What emotion makes politician's tweets get more engagement?

Thu, Jan 20, 2022 13-minute read datathon

 

This post is based on my report to a 3-day datathon event (placed the 1st), code and data are available at Github repo here. The conclusion needs to be further examined and should be taken with caution.

1. Abstract

The social media has become an indispensable part in human’s life, which has served as a major platform for knowledge & news sharing and makes it possible for people around the world get connected. Among all the social media platforms, Twitter has been a critical tool for politicians to advocate their policies. Therefore, a natural question to ask is how politicians can make Twitter users to engage with their tweets so that they can amply their influence and facilitate the proceedings of their policies and campaigns. In this report, given the tweets posted by the US senators and representatives in the month January 2021, I will investigate how the emotions expressed in the tweets, such as anger, joy, sadness etc., are affecting people’s engagements with the politicians’ tweets, both quantitatively and qualitatively. The final data set used for the analysis has 19 variables and 39396 observations/tweets. The outcome variable is binary and it identifies whether or not a tweet has active engagement with people. The independent predictors are composed of two parts: user-specific predictors and tweet-specific predictors. A set of logistic models are fitted to investigate the contributions of different emotions to the probability of people engaging with the tweet. The result shows that, among all the analyzed emotions (anger, joy, sadness, anticipation, trust, surprise and disgust), “anger” contributes more to the tweets engagement then other emotions, “joy” makes the second largest contribution. In addition, the contribution from “anger” and “joy” to the tweets engagement varies dependent on which party the politician belongs to. Democratic and republican politicians are more divided in their tweets content when the tweets express anger emotions, while they are less divided when the tweets content express joy emotions.
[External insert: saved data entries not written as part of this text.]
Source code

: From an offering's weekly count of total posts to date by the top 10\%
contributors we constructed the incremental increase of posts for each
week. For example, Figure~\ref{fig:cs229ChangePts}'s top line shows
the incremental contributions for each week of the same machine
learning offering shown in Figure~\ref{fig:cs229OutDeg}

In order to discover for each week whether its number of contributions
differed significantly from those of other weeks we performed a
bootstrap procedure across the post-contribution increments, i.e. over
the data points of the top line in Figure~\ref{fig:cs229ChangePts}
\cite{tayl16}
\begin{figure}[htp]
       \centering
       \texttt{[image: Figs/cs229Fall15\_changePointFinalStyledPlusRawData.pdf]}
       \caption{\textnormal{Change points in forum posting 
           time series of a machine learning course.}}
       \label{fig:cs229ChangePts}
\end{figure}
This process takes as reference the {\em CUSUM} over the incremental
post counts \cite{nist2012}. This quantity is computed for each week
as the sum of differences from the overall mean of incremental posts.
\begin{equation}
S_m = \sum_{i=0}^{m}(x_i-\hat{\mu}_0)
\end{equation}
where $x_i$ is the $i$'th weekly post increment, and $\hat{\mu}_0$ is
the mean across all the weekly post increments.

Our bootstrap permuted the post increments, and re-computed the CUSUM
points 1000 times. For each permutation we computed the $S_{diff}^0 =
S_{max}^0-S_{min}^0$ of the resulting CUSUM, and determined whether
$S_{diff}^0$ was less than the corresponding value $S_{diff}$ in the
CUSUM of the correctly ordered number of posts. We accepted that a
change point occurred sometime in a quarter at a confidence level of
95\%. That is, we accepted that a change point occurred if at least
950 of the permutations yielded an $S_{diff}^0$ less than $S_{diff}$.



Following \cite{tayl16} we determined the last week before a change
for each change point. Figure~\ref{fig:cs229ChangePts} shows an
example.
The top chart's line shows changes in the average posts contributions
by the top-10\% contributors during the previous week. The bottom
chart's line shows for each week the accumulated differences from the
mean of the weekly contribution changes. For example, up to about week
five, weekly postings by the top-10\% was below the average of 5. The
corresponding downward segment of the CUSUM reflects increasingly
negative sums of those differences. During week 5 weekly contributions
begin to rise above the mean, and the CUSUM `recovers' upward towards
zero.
2. Exploratory data analysis

2.1 Research question

In the report, I will investigate how different emotions (anger, joy, sadness, anticipation, trust, surprise and disgust) expressed in the tweet affect people’s engagements with it.

2.2 Train data

The full data set contains tweets posted by the US senators and representatives from 2008 to 2021 of different languages. In this report, only tweets in English are investigated. From the three bar plots, it can be observed that the number of posted tweets is increasing by year. In year 2021, the number of posted tweets in each month is pretty much the same around 40000, except in December due to that data collection ends early in December 2021. The number of unique Twitter users who have posted at least one tweet in each month is approximately the same around 500. Therefore, from the perspective of tweets volume and user participation, the data looks homogeneous across different months in 2021. Due to the time and computation limits, I will use tweets collected in Jan. 2021 for this report.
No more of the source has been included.